Opinion I Mothers, daughters and rocky roads
'Masaba Masaba' is the latest in a growing movement in film and fiction to cast the spotlight on the many contours of the complex mother-daughter dynamic
I am not revealing too much when I say that the thread running through the first episode of Masaba Masaba is a mother’s anxious calls—unanswered, ignored—to her daughter. The “can’t live with them-can’t live without them" mother-daughter dynamic at the heart of Netflix’s new show about designer Masaba Gupta and her mother, actor Neena Gupta, is compelling precisely because we have seen so little of it.

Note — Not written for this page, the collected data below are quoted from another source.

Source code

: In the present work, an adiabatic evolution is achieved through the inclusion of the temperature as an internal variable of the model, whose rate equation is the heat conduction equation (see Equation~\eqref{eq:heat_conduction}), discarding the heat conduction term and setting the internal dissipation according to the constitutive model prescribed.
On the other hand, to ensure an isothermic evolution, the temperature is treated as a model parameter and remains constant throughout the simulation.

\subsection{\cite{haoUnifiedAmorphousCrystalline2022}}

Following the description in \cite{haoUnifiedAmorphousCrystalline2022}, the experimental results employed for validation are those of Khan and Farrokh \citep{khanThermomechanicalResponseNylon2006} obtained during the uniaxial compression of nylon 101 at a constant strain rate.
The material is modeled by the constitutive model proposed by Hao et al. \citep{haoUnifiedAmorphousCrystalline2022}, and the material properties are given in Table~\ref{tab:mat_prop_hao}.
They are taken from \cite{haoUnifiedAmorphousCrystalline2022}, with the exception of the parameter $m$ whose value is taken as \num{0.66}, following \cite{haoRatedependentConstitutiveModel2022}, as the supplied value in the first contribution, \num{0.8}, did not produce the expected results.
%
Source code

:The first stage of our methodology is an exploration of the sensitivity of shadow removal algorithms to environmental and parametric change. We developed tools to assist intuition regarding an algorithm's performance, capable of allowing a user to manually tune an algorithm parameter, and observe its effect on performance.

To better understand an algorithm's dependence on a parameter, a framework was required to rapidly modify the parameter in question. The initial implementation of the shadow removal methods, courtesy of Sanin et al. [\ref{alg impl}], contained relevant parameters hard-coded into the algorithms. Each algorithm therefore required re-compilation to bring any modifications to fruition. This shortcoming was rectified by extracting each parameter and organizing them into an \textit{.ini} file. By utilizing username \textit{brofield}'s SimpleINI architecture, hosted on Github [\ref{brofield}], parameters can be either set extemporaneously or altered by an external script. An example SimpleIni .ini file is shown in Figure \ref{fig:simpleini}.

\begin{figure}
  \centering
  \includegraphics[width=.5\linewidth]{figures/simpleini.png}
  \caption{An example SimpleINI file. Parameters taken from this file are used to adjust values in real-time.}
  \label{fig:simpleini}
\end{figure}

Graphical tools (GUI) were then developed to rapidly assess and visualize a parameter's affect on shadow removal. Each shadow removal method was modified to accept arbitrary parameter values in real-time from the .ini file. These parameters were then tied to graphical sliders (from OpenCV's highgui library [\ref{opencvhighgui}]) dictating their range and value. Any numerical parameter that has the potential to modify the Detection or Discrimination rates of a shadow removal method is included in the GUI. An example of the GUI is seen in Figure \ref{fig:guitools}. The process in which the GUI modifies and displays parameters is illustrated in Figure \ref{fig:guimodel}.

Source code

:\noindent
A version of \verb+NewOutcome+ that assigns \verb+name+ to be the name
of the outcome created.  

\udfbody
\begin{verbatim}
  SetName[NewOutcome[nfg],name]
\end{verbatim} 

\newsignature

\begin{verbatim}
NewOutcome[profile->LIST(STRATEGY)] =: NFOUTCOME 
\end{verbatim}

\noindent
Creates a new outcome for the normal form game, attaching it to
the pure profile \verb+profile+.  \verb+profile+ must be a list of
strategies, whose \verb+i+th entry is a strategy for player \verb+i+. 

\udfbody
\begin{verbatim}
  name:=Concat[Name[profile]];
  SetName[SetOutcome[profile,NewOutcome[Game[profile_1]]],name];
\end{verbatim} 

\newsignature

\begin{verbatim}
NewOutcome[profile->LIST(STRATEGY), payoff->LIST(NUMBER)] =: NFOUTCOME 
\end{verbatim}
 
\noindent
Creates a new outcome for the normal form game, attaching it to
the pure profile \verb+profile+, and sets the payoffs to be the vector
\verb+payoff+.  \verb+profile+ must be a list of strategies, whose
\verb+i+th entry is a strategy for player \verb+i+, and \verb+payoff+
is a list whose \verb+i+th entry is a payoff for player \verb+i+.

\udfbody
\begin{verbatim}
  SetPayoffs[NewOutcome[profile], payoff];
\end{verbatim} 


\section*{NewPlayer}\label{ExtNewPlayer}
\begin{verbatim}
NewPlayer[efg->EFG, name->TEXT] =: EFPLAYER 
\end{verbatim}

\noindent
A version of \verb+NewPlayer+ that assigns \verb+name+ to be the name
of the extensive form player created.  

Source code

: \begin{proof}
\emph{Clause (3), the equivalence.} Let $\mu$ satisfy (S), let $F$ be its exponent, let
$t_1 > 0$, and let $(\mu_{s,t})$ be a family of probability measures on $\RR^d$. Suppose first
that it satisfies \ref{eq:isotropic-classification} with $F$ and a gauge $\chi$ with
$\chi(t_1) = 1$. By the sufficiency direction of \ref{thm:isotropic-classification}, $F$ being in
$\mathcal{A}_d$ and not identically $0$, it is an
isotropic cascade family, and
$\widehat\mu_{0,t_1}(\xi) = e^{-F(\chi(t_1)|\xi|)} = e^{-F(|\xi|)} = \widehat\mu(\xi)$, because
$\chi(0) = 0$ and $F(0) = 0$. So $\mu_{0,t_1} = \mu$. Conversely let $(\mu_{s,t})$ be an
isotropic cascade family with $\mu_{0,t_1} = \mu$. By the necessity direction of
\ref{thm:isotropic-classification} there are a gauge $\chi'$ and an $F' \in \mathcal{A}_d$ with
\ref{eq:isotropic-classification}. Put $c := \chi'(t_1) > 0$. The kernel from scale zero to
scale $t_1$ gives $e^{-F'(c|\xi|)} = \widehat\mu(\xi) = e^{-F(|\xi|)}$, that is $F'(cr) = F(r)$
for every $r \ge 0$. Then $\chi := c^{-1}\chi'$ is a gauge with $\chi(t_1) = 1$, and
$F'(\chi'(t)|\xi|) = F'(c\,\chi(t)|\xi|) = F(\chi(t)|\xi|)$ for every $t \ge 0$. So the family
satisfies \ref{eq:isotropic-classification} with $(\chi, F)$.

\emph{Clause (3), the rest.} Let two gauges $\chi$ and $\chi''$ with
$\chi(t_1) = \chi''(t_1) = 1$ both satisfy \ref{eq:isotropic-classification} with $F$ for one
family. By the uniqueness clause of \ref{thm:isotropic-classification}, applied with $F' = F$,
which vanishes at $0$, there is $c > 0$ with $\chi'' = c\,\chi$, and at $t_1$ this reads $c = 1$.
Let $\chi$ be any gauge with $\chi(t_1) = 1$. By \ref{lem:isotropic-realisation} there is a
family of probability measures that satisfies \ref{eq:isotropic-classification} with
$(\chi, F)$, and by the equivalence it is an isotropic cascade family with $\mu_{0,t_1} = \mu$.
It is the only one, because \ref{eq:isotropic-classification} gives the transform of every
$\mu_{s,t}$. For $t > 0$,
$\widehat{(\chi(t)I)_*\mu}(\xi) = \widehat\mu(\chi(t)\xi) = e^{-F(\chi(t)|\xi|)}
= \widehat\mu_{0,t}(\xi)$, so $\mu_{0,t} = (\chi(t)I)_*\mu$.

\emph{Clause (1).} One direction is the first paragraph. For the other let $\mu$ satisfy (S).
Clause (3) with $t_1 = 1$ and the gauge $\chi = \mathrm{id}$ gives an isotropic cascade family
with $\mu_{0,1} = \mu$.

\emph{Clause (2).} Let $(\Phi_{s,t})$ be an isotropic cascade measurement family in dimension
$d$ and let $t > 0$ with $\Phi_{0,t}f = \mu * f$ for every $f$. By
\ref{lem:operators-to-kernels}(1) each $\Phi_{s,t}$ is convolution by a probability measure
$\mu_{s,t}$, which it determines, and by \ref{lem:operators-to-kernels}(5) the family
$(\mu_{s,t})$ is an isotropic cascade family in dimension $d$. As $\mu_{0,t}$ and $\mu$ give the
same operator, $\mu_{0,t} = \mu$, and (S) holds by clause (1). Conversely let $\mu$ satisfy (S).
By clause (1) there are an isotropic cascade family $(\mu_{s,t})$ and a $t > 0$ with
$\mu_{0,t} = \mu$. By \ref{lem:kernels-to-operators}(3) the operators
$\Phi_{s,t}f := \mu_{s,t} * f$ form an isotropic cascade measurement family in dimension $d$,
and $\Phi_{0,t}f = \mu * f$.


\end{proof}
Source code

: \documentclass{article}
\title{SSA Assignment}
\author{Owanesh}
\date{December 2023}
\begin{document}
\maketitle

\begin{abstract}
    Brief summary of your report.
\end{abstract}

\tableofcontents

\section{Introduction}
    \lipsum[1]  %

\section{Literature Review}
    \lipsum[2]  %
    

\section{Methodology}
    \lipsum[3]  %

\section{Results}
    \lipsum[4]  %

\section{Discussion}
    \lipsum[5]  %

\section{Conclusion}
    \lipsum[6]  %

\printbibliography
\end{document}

To be fair, the trope has been sparingly explored even globally. Which is why British novelist Deborah Levy’s 2016 novel, Hot Milk, about a daughter unwittingly caught up in her mother’s suffering, was a literary sensation. In Levy’s book, the mother-daughter roles are reversed when Sofia, 25, moves with her mother, Rose, to southern Spain, and ends up being cast in a caregiving role.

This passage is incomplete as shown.